How Can I Start My Story?
Your life sprawls every which way. Your story is one shining piece of it. Here's a road map to your mother lode.
"I don't know what to write," my memoir students used to say. What they mean is "I can't think of anything about my life that deserves to be captured on the page."
I've been there. Like every writer, I still have spasms of self-doubt. But I've learned to listen for the story calling, “Write me!”
Some stories are like good-luck charms in your pocket. You carry them around for years, waiting for the perfect moment to polish them to a shine at your desk. If you have a favorite story that consoles a friend, cracks up dinner guests or proves to your kids that mom once had trials and triumphs pretty much like theirs, you have one of these golden stories at the ready. You might make a few false starts or struggle to shape your tale, but you've already experienced its power to connect with other people.
Then there are the stories that hide in the waters of memory like small slippery fish. Just when you think you've glimpsed one, it darts into the shadows. I've tried to will these stories into being, but that never works. What does is slipping into a meditative state, the writer's equivalent of a lazy afternoon on a river bank, fishing rod in hand. I cast my line into Story River and wait to see what bites. This may sound about as methodical as dreaming, but I've learned a few prompts that incline my distractible brain toward the hidden stories.
Personal talismans
Think of something that that holds meaning for you. For young diarist Anne Frank it was the tree outside the window of the Secret Annex--her only connection with the natural world. For you it might be a favorite dress, an heirloom tablecloth or a long-vanished jalopy that somehow got you where you had to go.
While writing my first memoir, I spun a vignette around an antique pin my mother gave me for my birthday. It was broken and she warned me not to wear it without repairing the clasp. Why didn't my mother repair the pin herself before presenting it to me? Why did I feel compelled to wear it anyway, with the predictable result? And why was I disappointed when the lost pin turned up? I've never worn it since. The pin drew forth a multi-layered story that expresses an unspoken conflict between my mother and me.

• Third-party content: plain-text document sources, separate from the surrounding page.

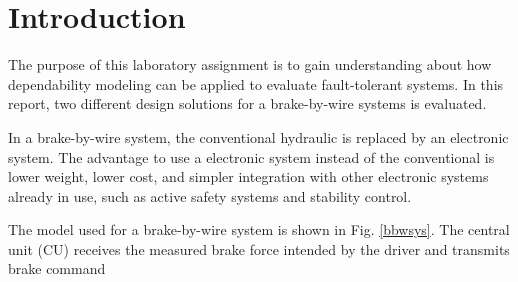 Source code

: \newpage
\section{Introduction}

The purpose of this laboratory assignment is to gain understanding about how dependability modeling can be applied to evaluate fault-tolerant systems. In this report, two different design solutions for a brake-by-wire systems is evaluated.
 
In a brake-by-wire system, the conventional hydraulic is replaced by an electronic system. The advantage to use a electronic system instead of the conventional is lower weight, lower cost, and simpler integration with other electronic systems already in use, such as active safety systems and stability control. 

The model used for a brake-by-wire system is shown in Fig. \ref{bbwsys}. The central unit (CU) receives the measured brake force intended by the driver and transmits brake command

Mentors, rogues and other formative characters
Think of someone who inspired you, touched you—or drove you crazy. When you look back on that person, what comes to mind? What do you see...or hear or smell? What do you feel? Are you enchanted, repelled, impressed or something else altogether? Mentally re-enter the world you shared together. Take your time. Ask yourself what changed because of your connection.
Turning points
Think of a time when...
* Someone believed in you more than you believed in yourself.
* You realized you had misjudged or underestimated someone.

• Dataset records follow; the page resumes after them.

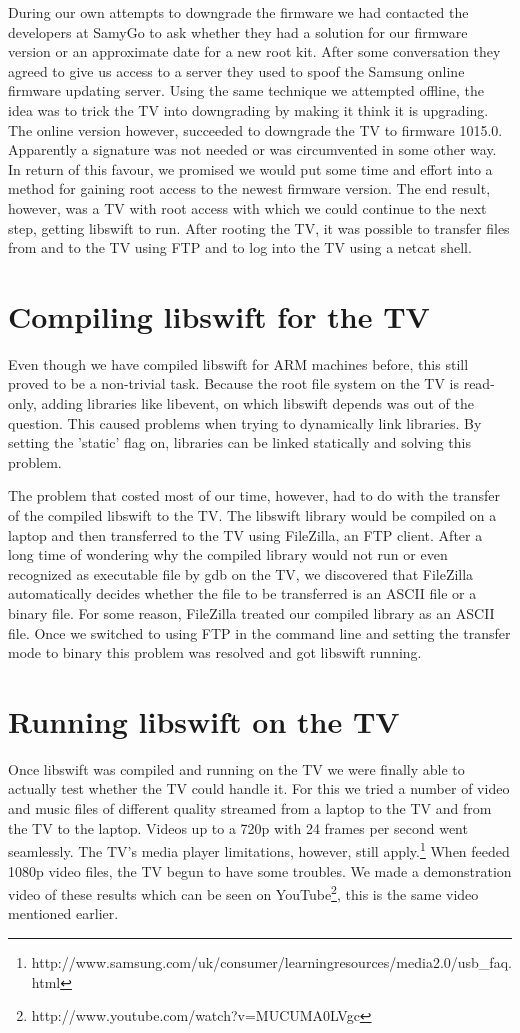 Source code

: During our own attempts to downgrade the firmware we had contacted the developers at SamyGo to ask 
whether they had a solution for our firmware version or an approximate date for a new root kit.
After some conversation they agreed to give us access to a server they used to spoof the Samsung online firmware updating server.
Using the same technique we attempted offline, the idea was to trick the TV into downgrading by making it think it is upgrading.
The online version however, succeeded to downgrade the TV to firmware 1015.0.
Apparently a signature was not needed or was circumvented in some other way.
In return of this favour, we promised we would put some time and effort into a method for gaining root access to the newest firmware version.
The end result, however, was a TV with root access with which we could continue to the next step, getting libswift to run.
After rooting the TV, it was possible to transfer files from and to the TV using FTP and to log into the TV using a netcat shell.

\section{Compiling libswift for the TV}
Even though we have compiled libswift for ARM machines before, this still proved to be a non-trivial task.
Because the root file system on the TV is read-only, adding libraries like libevent, on which libswift depends was out of the question.
This caused problems when trying to dynamically link libraries.
By setting the 'static' flag on, libraries can be linked statically and solving this problem.

The problem that costed most of our time, however, 
had to do with the transfer of the compiled libswift to the TV.
The libswift library would be compiled on a laptop and then transferred to the TV using FileZilla, an FTP client.
After a long time of wondering why the compiled library would not run or even recognized as executable file by gdb on the TV,
we discovered that FileZilla automatically decides whether the file to be transferred is an ASCII file or a binary file.
For some reason, FileZilla treated our compiled library as an ASCII file.
Once we switched to using FTP in the command line and setting the transfer mode to binary this problem was resolved and got libswift running.

\section{Running libswift on the TV}
Once libswift was compiled and running on the TV we were finally able to actually test whether the TV could handle it.
For this we tried a number of video and music files of different quality streamed from a laptop to the TV and from the TV to the laptop.
Videos up to a 720p with 24 frames per second went seamlessly.
The TV's media player limitations, however, still apply.\footnote{http://www.samsung.com/uk/consumer/learningresources/media2.0/usb_faq.html}
When feeded 1080p video files, the TV begun to have some troubles.
We made a demonstration video of these results which can be seen on YouTube\footnote{http://www.youtube.com/watch?v=MUCUMA0LVgc},
this is the same video mentioned earlier.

* You stood up to someone who had intimidated you.
* You failed at something that mattered to you.
* You walked away from something that no longer worked for you (job, marriage, religion, etc.).
* You had to start over.
* You were disappointed or betrayed by someone you had trusted.

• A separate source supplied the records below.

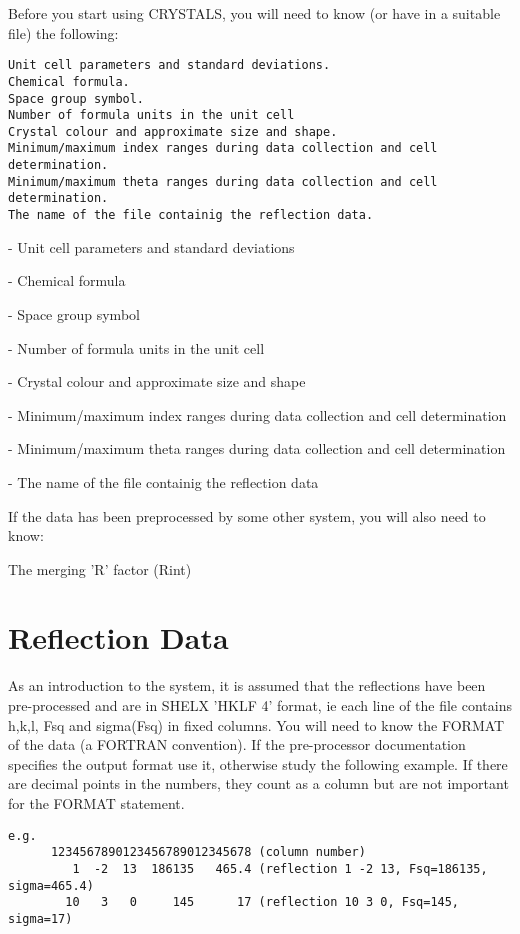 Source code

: \documentclass[10pt,a4paper]{report}
\begin{document}
Before you start using CRYSTALS, you will need to know (or have in a
suitable file) the following:



\small\begin{verbatim}
Unit cell parameters and standard deviations.
Chemical formula.
Space group symbol.
Number of formula units in the unit cell
Crystal colour and approximate size and shape.
Minimum/maximum index ranges during data collection and cell determination.
Minimum/maximum theta ranges during data collection and cell determination.
The name of the file containig the reflection data.
\end{verbatim}\normalsize


- Unit cell parameters and standard deviations


- Chemical formula


- Space group symbol


- Number of formula units in the unit cell


- Crystal colour and approximate size and shape


- Minimum/maximum index ranges during data collection and cell determination


- Minimum/maximum theta ranges during data collection and cell determination


- The name of the file containig the reflection data





If the data has been preprocessed by some other system, you will also
need to know:


 
The merging 'R' factor (Rint)



\section{Reflection Data}


As an introduction to the system, it is assumed that the reflections
have been pre-processed and are in  SHELX  'HKLF 4' format, ie each line
of the file contains h,k,l, Fsq and sigma(Fsq) in fixed columns. You will need
to know the FORMAT of the data (a FORTRAN convention). If the pre-processor
documentation specifies the output format use it, otherwise study the
following example.
If there are decimal points in the numbers, they count as a column but
are not important for the FORMAT statement.


\small\begin{verbatim}
e.g.
      1234567890123456789012345678 (column number)
         1  -2  13  186135   465.4 (reflection 1 -2 13, Fsq=186135, sigma=465.4)
        10   3   0     145      17 (reflection 10 3 0, Fsq=145, sigma=17)

\end{verbatim}\normalsize
\end{document}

* You truly understood that you won’t live forever.
* Your body began to betray you.
* Your body astonished you with its power.
* You let go of a dream, a mission or a possession you had cherished.
* You lost someone or something close to your heart.
* You didn’t live up to your values.
* You realized you were your own woman.
*You experienced a depth of love that had been unimaginable to you.
* You experienced a sense of mastery.
* You ventured outside your comfort zone—and were glad you did.
* You discovered that you’re stronger than you knew.
* Something went wildly, hilariously wrong.
Don't feel constrained by these prompts. If they spark a more appealing idea, that's just fine. Your subject doesn't need my stamp of approval; it simply needs to summon vivid memories and tap strong emotions. If you care about this story you have lived, then it's important. And you have the opportunity to make your reader care, too.
Anything at all can be story material
There's no experience so odd or isolating that other people haven't been there. Take dating the gay kid in high school—and rolling around in the leaves with him because you have the same desires as any other teen and the straight guys don't know you exist.
This happened to me. Oh, the shame! I had to take a deep breath before telling this story in my Chatelaine column, so acute was the memory of his stricken face when I put his hand under my skirt. I needn't have worried. A number of readers wrote to say, "I dated a kid like that, and I'm so glad you shared your story."
By the way, stories that make you laugh are just as worthy of telling as the real gut-wrenchers. One of my most popular columns involved a vacation disaster.
There's just one kind of story you're wise not to write—for now. If you're in the throes of something painful—a breakup, say, or a rift in the family—you don't have the perspective to write about it. You can't see beyond your own anguish. Wait until you can look back and say to yourself, "So that's what happened and how it changed me." Meanwhile, you've got lots of other stories to write. I guarantee it.